The most common routes for exit are through IPO or mergers and acquisitions (M&A). Somewhat contrary to popular belief, IPOs represent a significant minority of liquidity events. IPOs depend on a number of factors, including the stock market's appetite for new issues. Even in 1999, at the height of the dotcom bubble, IPOs accounted for only $17.8 billion of VC exits as compared to $36.5 billion through M&A. In 2006, IPOs represented $5.1 billion of exits and M&A accounted for $16.7 billion. Predictably, the volume of exit activity has a close correlation to the amount of new VC investment. In 2000, U.S. venture investment reached an all-time high of $106.8 billion. That had fallen to $19.9 billion by 2003 amid the wreckage caused by the tech bubble's bursting. However, nearly a decade after in 2011, combined exit activity rose to $53.2 billion with the rise if new startups.
VC Goes Global
Venture capital has traditionally been a highly-localized business. For a time, it was common for VCs (in the mega centers of San Jose, Austin or Boston) to travel no more than 30 miles to visit a prospective investee company. This has begun to change with the increasingly global nature of the business. Although the U.S. still leads world volume by a considerable margin, there is a pace of robust activity in global VC hotspots such as Munich, Tel Aviv, Bangalore and Kuala Lumpur. The development of an active market and investment process for early stage companies in other countries has started to put pressure on U.S. VCs to look beyond than their own back yards, not only for prospective investments but for cost-effective partners, suppliers and buyers for their existing portfolios.

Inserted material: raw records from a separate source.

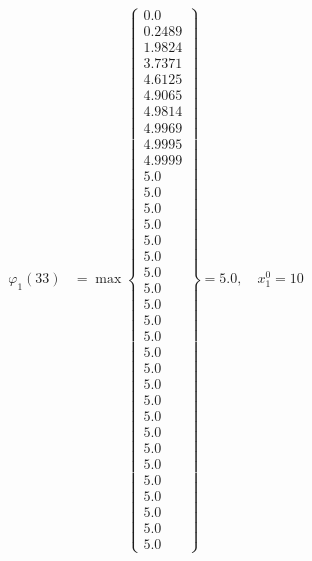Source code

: \documentclass{article}
\begin{document}
\begin{align*}
\varphi_{1}(33) &= \max \left\{ \begin{array}{c}
0.0 \\
 0.2489 \\
 1.9824 \\
 3.7371 \\
 4.6125 \\
 4.9065 \\
 4.9814 \\
 4.9969 \\
 4.9995 \\
 4.9999 \\
 5.0 \\
 5.0 \\
 5.0 \\
 5.0 \\
 5.0 \\
 5.0 \\
 5.0 \\
 5.0 \\
 5.0 \\
 5.0 \\
 5.0 \\
 5.0 \\
 5.0 \\
 5.0 \\
 5.0 \\
 5.0 \\
 5.0 \\
 5.0 \\
 5.0 \\
 5.0 \\
 5.0 \\
 5.0 \\
 5.0 \\
 5.0
\end{array} \right\}=5.0, \quad x_{1}^0=10\\
  

\end{align*}
\end{document}
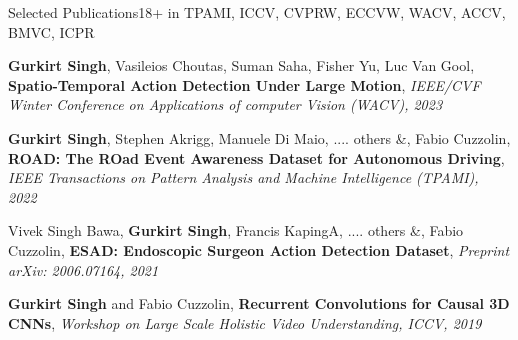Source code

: \documentclass{resume_long} %
\begin{document}
\vspace{0.1in}
\begin{rSection}{Selected Publications}{18+\footnotesize{ in TPAMI, ICCV, CVPRW, ECCVW, WACV, ACCV, BMVC, ICPR}}

\small{\textbf{Gurkirt Singh}, Vasileios Choutas, Suman Saha, Fisher Yu, Luc Van Gool},
\textbf{Spatio-Temporal Action Detection Under Large Motion},
\textit{\small{IEEE/CVF Winter Conference on Applications of computer Vision (WACV), 2023}}

\small{\textbf{Gurkirt Singh}, Stephen Akrigg, Manuele Di Maio, .... others \&,
Fabio Cuzzolin},
\textbf{ROAD: The ROad Event Awareness Dataset for Autonomous Driving},
\textit{\small{IEEE Transactions on Pattern Analysis and Machine Intelligence (TPAMI), 2022}}


\vspace{-0.03in}
\small{Vivek Singh Bawa, \textbf{Gurkirt Singh}, Francis KapingA, .... others \&, 
Fabio Cuzzolin},
\textbf{ESAD: Endoscopic Surgeon Action Detection Dataset},
\textit{\small{Preprint arXiv: 2006.07164, 2021}}




\vspace{-0.03in}
\small{\textbf{Gurkirt Singh} and Fabio Cuzzolin},
\textbf{Recurrent Convolutions for Causal 3D CNNs},
\textit{\small{Workshop on Large Scale Holistic Video Understanding, ICCV, 2019}}


\end{rSection}
\end{document}
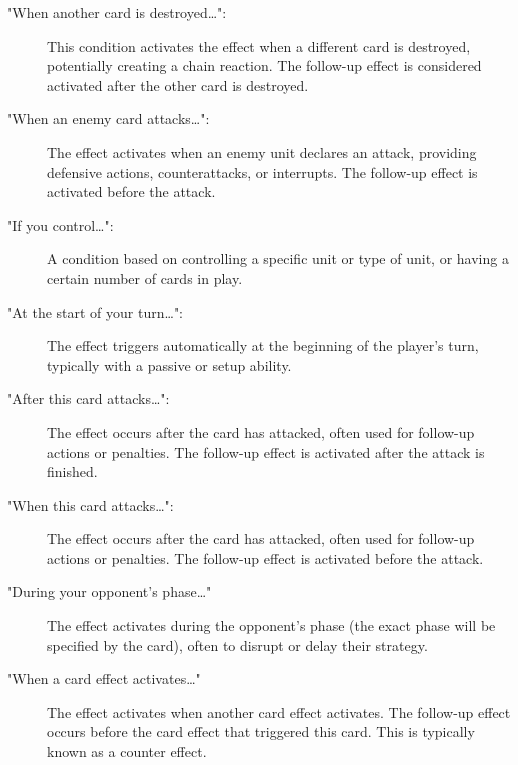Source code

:\begin{description}
  \item["When another card is destroyed\dots":] This condition activates the effect when a different card is destroyed, potentially creating a chain reaction. The follow-up effect is considered activated after the other card is destroyed.
  \item["When an enemy card attacks\dots":] The effect activates when an enemy unit declares an attack, providing defensive actions, counterattacks, or interrupts. The follow-up effect is activated before the attack.
  \item["If you control\dots":] A condition based on controlling a specific unit or type of unit, or having a certain number of cards in play.
  \item["At the start of your turn\dots":] The effect triggers automatically at the beginning of the player's turn, typically with a passive or setup ability.
  \item["After this card attacks\dots":] The effect occurs after the card has attacked, often used for follow-up actions or penalties. The follow-up effect is activated after the attack is finished.
  \item["When this card attacks\dots":] The effect occurs after the card has attacked, often used for follow-up actions or penalties. The follow-up effect is activated before the attack.
  \item["During your opponent's phase\dots"]  The effect activates during the opponent's phase (the exact phase will be specified by the card), often to disrupt or delay their strategy.
  \item["When a card effect activates\dots"] The effect activates when another card effect activates. The follow-up effect occurs before the card effect that triggered this card. This is typically known as a counter effect.
\end{description}

    

  
  



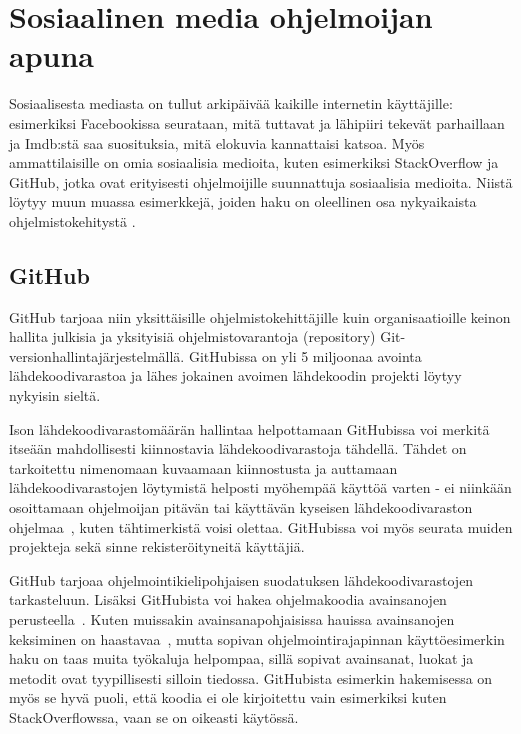 \documentclass[finnish]{tktltiki2}
\theoremstyle{definition}
\theoremstyle{remark}
\begin{document}
\section{Sosiaalinen media ohjelmoijan apuna}
\label{section:kolmastk}
Sosiaalisesta mediasta on tullut arkipäivää kaikille internetin käyttäjille: esimerkiksi Facebookissa seurataan, mitä tuttavat ja lähipiiri tekevät parhaillaan ja Imdb:stä saa  suosituksia, mitä elokuvia kannattaisi katsoa.
Myös ammattilaisille on omia sosiaalisia medioita, kuten esimerkiksi StackOverflow ja GitHub, jotka ovat erityisesti ohjelmoijille suunnattuja sosiaalisia medioita. Niistä löytyy muun muassa esimerkkejä, joiden haku on oleellinen osa nykyaikaista ohjelmistokehitystä \cite{example-overflow-social-media-for-code-recommendations}.

\subsection{GitHub}
GitHub tarjoaa niin yksittäisille ohjelmistokehittäjille kuin organisaatioille keinon hallita julkisia ja yksityisiä ohjelmistovarantoja (repository) Git-versionhallintajärjestelmällä. GitHubissa on yli 5 miljoonaa avointa lähdekoodivarastoa ja lähes jokainen avoimen lähdekoodin projekti löytyy nykyisin sieltä.

Ison lähdekoodivarastomäärän hallintaa helpottamaan GitHubissa voi merkitä itseään mahdollisesti kiinnostavia lähdekoodivarastoja tähdellä. Tähdet on tarkoitettu nimenomaan kuvaamaan kiinnostusta ja auttamaan lähdekoodivarastojen löytymistä helposti myöhempää käyttöä varten - ei niinkään osoittamaan ohjelmoijan pitävän tai käyttävän kyseisen lähdekoodivaraston ohjelmaa~\cite{social-networking-meets-se}, kuten tähtimerkistä voisi olettaa. GitHubissa voi myös seurata muiden projekteja sekä sinne rekisteröityneitä käyttäjiä.

GitHub tarjoaa ohjelmointikielipohjaisen suodatuksen lähdekoodivarastojen tarkasteluun. Lisäksi GitHubista voi hakea ohjelmakoodia avainsanojen perusteella~\cite{social-networking-meets-se}. Kuten muissakin avainsanapohjaisissa hauissa avainsanojen keksiminen on haastavaa~\cite{what-to-search-for}, mutta sopivan ohjelmointirajapinnan käyttöesimerkin haku on taas muita työkaluja helpompaa, sillä sopivat avainsanat, luokat ja metodit ovat tyypillisesti silloin tiedossa. GitHubista esimerkin hakemisessa on myös se hyvä puoli, että koodia ei ole kirjoitettu vain esimerkiksi kuten StackOverflowssa, vaan se on oikeasti käytössä.
\end{document}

Investing in VC - Risks and Considerations
The risk factors associated with a VC investment are considerably higher than those for more established companies trading on public securities exchanges. In addition to the fundamental requirement of being a very high net worth investor with the capacity (and the propensity) to take on the liquidity and other risks of private investments, you need to have access to a VC fund to participate in the institutional financing rounds. VCs typically raise funds for their deals through private placement offerings and furnish potential investors with a memorandum outlining, among other things, the firm's strategy, target market, risk factors, deal team members and pipeline of potential deals. The most common structure is a limited partnership where the VC firm acts as the general partner and private investors are the limited partners. The traditional cost structure for a venture capital partnership is a 2% management fee and 20% performance fee or "cost of carry" - the percentage of profits earned by the general partner with the remainder distributed to the limited partners.
The Bottom Line
Regardless of how well the market for technology stocks is doing at any point, venture capital is a very important piece of our financial system. Models that have worked for many years in the U.S. are now being replicated in global markets and changing the shape of the industry. VC investing is different from investing in liquid, publicly traded securities. However, many public companies once existed as VC investments, so knowing how this market works is a useful piece of knowledge about many companies.